Author: Aznar-Gimeno, RocÃo; Esteban, Luis M.; Labata-Lezaun, Gorka; del-Hoyo-Alonso, Rafael; Abadia-Gallego, David; Paño-Pardo, J. Ramón; Esquillor-Rodrigo, M. José; Lanas, Ãngel; Serrano, M. Trinidad
Title: A Clinical Decision Web to Predict ICU Admission or Death for Patients Hospitalised with COVID-19 Using Machine Learning Algorithms Cord-id: ooxnpdfk Document date: 2021_8_17
ID: ooxnpdfk
Snippet: The purpose of the study was to build a predictive model for estimating the risk of ICU admission or mortality among patients hospitalized with COVID-19 and provide a user-friendly tool to assist clinicians in the decision-making process.

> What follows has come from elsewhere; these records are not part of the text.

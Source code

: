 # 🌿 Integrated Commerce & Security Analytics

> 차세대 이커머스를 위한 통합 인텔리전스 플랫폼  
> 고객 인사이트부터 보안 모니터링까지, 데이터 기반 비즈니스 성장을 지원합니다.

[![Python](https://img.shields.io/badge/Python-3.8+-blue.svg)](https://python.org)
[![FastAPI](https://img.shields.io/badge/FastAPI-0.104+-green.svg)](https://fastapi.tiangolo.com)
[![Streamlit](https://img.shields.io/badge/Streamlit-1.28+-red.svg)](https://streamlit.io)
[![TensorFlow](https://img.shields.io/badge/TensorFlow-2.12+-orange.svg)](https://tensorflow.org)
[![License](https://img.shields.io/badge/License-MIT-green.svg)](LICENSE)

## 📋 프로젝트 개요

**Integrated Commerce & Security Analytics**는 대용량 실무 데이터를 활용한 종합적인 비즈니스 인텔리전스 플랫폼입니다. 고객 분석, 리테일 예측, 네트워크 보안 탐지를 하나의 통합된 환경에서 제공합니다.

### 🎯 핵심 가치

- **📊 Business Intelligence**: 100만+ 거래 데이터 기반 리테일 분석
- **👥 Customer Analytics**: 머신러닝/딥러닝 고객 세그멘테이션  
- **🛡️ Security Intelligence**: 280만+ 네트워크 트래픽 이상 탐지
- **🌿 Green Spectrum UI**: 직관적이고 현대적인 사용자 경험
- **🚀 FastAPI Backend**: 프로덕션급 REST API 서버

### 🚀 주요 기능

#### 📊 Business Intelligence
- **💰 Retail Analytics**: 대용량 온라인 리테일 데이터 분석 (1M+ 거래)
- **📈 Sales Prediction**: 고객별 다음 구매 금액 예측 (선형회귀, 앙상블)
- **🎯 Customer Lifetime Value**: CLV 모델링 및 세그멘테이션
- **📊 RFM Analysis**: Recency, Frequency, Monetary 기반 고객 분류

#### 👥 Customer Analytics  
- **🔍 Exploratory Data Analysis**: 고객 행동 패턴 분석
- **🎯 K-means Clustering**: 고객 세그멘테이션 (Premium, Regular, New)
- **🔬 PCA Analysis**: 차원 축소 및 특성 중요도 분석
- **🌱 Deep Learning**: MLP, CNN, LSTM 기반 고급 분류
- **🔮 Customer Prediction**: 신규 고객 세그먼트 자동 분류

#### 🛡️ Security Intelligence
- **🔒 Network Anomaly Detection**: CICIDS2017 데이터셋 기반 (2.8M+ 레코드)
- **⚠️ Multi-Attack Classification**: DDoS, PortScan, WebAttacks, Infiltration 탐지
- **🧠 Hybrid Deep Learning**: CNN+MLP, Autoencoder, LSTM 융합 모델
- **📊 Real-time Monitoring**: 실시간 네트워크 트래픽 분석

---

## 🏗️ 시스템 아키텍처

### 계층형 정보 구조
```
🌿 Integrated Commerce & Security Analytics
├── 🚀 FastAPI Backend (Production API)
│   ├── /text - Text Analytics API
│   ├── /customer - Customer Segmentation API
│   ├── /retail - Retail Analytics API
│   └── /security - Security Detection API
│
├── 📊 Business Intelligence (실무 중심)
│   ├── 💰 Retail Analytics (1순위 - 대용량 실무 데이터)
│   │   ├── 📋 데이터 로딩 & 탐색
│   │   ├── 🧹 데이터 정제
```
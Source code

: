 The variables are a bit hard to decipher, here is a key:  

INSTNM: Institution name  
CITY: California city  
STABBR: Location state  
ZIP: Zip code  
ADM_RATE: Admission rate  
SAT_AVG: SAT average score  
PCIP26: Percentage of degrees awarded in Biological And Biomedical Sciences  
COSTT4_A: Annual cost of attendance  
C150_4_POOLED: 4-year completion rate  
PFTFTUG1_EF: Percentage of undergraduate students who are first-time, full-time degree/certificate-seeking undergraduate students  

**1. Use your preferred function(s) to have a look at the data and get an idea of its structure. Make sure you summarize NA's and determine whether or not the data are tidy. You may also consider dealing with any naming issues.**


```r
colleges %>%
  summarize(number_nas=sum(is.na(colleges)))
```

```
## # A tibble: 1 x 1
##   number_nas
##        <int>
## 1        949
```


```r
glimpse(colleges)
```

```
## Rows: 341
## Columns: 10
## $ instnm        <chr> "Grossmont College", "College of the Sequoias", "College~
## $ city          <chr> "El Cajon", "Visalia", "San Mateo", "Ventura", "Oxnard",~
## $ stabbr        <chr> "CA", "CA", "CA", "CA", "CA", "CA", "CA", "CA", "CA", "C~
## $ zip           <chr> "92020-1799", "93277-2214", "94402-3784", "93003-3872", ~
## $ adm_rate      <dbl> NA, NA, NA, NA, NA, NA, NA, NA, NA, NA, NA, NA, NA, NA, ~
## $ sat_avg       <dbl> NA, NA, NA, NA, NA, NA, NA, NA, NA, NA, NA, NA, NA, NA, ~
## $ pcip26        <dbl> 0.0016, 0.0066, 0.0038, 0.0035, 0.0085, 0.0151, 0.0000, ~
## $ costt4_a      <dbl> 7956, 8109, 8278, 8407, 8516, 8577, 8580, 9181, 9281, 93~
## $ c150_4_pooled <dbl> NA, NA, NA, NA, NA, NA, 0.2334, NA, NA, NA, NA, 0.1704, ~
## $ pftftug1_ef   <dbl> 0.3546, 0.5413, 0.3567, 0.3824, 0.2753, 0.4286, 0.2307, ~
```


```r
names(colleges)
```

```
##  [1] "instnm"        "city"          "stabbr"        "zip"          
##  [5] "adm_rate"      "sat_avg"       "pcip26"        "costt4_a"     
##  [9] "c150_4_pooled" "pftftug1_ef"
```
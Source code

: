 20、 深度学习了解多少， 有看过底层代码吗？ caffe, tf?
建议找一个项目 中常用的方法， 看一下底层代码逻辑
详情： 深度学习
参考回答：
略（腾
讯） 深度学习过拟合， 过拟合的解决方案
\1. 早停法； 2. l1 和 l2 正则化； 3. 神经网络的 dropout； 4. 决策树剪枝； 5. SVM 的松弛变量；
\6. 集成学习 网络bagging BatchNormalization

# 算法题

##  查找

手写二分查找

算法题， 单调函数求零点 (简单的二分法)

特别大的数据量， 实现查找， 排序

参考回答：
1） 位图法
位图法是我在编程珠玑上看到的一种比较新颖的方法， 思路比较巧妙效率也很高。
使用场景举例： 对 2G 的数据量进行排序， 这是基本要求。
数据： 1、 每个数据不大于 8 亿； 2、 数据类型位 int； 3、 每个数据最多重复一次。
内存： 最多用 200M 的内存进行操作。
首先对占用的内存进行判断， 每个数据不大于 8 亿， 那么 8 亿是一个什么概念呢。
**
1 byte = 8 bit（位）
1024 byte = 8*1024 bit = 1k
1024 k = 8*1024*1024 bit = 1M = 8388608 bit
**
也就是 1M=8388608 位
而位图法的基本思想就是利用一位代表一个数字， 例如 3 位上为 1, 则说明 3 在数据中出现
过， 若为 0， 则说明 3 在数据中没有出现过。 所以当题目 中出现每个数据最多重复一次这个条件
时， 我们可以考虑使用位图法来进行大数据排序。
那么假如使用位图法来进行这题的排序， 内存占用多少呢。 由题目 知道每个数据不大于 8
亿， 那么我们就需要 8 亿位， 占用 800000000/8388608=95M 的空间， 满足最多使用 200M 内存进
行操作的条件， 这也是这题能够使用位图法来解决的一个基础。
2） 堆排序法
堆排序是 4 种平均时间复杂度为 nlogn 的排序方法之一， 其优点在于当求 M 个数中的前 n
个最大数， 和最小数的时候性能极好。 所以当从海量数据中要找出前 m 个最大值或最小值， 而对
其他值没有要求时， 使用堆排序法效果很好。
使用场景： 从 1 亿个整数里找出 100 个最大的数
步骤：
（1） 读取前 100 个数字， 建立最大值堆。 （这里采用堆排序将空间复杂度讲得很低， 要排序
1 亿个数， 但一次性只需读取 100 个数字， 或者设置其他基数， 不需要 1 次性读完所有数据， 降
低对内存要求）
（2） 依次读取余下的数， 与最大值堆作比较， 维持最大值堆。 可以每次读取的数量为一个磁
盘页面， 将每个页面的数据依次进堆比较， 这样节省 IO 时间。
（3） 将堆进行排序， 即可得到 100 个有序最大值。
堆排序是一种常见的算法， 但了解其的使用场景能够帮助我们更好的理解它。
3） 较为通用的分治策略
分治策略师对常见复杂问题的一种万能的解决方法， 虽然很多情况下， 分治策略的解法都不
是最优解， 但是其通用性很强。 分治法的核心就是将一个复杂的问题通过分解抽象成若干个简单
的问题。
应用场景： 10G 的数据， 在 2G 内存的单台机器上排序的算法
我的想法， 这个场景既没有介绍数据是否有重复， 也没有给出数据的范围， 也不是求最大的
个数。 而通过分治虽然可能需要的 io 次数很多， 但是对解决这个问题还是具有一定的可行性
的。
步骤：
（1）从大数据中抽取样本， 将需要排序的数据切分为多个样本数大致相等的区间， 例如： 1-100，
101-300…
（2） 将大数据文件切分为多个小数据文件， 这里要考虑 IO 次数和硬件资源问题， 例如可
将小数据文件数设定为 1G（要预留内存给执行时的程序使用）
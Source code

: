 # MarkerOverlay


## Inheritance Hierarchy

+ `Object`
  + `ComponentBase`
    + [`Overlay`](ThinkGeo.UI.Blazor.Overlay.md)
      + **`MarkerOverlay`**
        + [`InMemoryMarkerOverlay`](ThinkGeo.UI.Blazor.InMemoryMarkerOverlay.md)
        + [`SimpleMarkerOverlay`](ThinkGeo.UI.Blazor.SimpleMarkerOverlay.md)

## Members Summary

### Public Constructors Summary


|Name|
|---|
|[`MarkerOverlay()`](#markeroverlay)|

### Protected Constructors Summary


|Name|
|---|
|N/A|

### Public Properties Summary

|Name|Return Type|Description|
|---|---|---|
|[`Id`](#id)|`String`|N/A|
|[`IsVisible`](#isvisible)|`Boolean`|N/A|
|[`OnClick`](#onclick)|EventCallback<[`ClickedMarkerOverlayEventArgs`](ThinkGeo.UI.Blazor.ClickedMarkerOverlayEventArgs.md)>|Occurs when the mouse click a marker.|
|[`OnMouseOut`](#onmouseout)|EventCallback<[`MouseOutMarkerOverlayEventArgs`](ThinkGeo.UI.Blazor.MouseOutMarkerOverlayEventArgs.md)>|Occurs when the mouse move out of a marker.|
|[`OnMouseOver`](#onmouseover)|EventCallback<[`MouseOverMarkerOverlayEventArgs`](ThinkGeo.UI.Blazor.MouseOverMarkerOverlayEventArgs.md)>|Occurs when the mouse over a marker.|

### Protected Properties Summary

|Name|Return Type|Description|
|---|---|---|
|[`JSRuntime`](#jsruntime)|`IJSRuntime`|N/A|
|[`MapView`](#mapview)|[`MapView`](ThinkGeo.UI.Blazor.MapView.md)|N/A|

The study cohort comprised 3623 patients with confirmed COVID-19 who were hospitalized in the SALUD hospital network of Aragon (Spain), which includes 23 hospitals, between February 2020 and January 2021, a period that includes several pandemic waves. Up to 165
Document: The purpose of the study was to build a predictive model for estimating the risk of ICU admission or mortality among patients hospitalized with COVID-19 and provide a user-friendly tool to assist clinicians in the decision-making process. The study cohort comprised 3623 patients with confirmed COVID-19 who were hospitalized in the SALUD hospital network of Aragon (Spain), which includes 23 hospitals, between February 2020 and January 2021, a period that includes several pandemic waves. Up to 165 variables were analysed, including demographics, comorbidity, chronic drugs, vital signs, and laboratory data. To build the predictive models, different techniques and machine learning (ML) algorithms were explored: multilayer perceptron, random forest, and extreme gradient boosting (XGBoost). A reduction dimensionality procedure was used to minimize the features to 20, ensuring feasible use of the tool in practice. Our model was validated both internally and externally. We also assessed its calibration and provide an analysis of the optimal cut-off points depending on the metric to be optimized. The best performing algorithm was XGBoost. The final model achieved good discrimination for the external validation set (AUC = 0.821, 95% CI 0.787–0.854) and accurate calibration (slope = 1, intercept = −0.12). A cut-off of 0.4 provides a sensitivity and specificity of 0.71 and 0.78, respectively. In conclusion, we built a risk prediction model from a large amount of data from several pandemic waves, which had good calibration and discrimination ability. We also created a user-friendly web application that can aid rapid decision-making in clinical practice.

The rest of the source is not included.